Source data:
'''

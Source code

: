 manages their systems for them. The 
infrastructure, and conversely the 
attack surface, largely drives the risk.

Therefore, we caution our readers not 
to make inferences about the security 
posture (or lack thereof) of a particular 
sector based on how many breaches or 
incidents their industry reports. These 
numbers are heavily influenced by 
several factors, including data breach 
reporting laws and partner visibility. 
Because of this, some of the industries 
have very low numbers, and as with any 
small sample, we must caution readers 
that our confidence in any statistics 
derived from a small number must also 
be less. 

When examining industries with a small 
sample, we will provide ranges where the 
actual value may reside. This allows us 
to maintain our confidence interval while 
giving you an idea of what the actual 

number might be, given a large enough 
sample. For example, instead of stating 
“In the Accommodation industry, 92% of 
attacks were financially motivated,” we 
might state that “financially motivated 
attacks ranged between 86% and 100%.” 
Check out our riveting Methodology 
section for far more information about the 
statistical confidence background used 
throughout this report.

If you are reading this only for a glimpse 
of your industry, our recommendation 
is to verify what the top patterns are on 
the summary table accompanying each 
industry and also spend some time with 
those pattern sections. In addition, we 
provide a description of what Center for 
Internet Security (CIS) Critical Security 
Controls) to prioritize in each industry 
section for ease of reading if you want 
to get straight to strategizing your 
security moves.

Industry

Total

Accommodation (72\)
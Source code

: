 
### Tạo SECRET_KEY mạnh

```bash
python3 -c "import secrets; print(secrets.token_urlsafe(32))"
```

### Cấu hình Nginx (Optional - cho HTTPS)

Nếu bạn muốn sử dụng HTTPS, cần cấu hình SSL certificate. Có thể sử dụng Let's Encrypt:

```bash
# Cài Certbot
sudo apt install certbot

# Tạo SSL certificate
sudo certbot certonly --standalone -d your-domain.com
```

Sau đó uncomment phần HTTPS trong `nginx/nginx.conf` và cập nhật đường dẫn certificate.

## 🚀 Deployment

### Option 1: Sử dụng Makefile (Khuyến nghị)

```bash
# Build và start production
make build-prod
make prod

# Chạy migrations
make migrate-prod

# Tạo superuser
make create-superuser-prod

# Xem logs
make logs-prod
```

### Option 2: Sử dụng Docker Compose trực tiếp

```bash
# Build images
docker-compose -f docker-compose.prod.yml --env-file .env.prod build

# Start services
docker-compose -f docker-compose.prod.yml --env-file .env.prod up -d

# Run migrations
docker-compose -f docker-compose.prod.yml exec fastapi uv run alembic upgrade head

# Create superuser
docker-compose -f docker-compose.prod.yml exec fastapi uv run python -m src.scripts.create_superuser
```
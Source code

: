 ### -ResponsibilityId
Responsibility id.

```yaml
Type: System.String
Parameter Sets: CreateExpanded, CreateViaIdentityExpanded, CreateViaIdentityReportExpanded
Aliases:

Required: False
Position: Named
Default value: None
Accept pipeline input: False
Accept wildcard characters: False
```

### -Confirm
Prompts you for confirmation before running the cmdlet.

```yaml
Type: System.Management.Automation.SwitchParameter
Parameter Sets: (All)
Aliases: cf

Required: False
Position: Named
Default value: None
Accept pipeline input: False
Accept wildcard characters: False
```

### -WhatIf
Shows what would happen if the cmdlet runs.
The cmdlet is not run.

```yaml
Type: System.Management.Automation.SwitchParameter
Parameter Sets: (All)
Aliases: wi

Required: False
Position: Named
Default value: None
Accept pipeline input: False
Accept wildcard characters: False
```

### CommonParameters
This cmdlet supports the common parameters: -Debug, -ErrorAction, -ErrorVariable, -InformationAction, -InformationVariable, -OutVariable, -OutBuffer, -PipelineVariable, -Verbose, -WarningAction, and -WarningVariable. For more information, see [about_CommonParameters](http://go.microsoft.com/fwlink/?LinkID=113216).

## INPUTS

'''

◆ **TASK GOAL**
Reproduce the lines of the entries above from the one with "to maintain our confidence interval while" to the one with "might state that", both included, exactly and without any other line.

◆ **PROBLEM SOLUTION**
to maintain our confidence interval while 
giving you an idea of what the actual 

number might be, given a large enough 
sample. For example, instead of stating 
“In the Accommodation industry, 92% of 
attacks were financially motivated,” we 
might state that “financially motivated 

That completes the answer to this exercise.